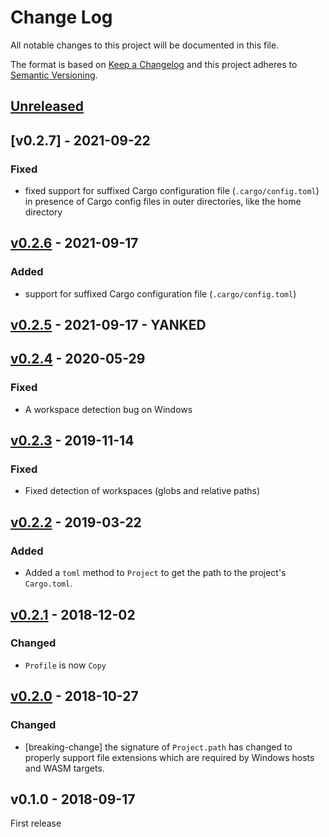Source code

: # Change Log

All notable changes to this project will be documented in this file.

The format is based on [Keep a Changelog](http://keepachangelog.com/)
and this project adheres to [Semantic Versioning](http://semver.org/).

## [Unreleased]

## [v0.2.7] - 2021-09-22

### Fixed

- fixed support for suffixed Cargo configuration file (`.cargo/config.toml`) in presence of Cargo config files in outer directories, like the home directory

## [v0.2.6] - 2021-09-17

### Added

- support for suffixed Cargo configuration file (`.cargo/config.toml`)

## [v0.2.5] - 2021-09-17 - YANKED

## [v0.2.4] - 2020-05-29

### Fixed

- A workspace detection bug on Windows

## [v0.2.3] - 2019-11-14

### Fixed

- Fixed detection of workspaces (globs and relative paths)

## [v0.2.2] - 2019-03-22

### Added

- Added a `toml` method to `Project` to get the path to the project's
  `Cargo.toml`.

## [v0.2.1] - 2018-12-02

### Changed

- `Profile` is now `Copy`

## [v0.2.0] - 2018-10-27

### Changed

- [breaking-change] the signature of `Project.path` has changed to properly
  support file extensions which are required by Windows hosts and WASM targets.

## v0.1.0 - 2018-09-17

First release

[Unreleased]: https://github.com/japaric/cargo-project/compare/v0.2.6...HEAD
[v0.2.6]: https://github.com/japaric/cargo-project/compare/v0.2.5...v0.2.6
[v0.2.5]: https://github.com/japaric/cargo-project/compare/v0.2.4...v0.2.5
[v0.2.4]: https://github.com/japaric/cargo-project/compare/v0.2.3...v0.2.4
[v0.2.3]: https://github.com/japaric/cargo-project/compare/v0.2.2...v0.2.3
[v0.2.2]: https://github.com/japaric/cargo-project/compare/v0.2.1...v0.2.2
[v0.2.1]: https://github.com/japaric/cargo-project/compare/v0.2.0...v0.2.1
[v0.2.0]: https://github.com/japaric/cargo-project/compare/v0.1.0...v0.2.0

● ● ● ● ● ● ●

* **Prompt**
Which lines in the data hold the string "configuration"? Copy each of them.

* **Result below**
- fixed support for suffixed Cargo configuration file (`.cargo/config.toml`) in presence of Cargo config files in outer directories, like the home directory
- support for suffixed Cargo configuration file (`.cargo/config.toml`)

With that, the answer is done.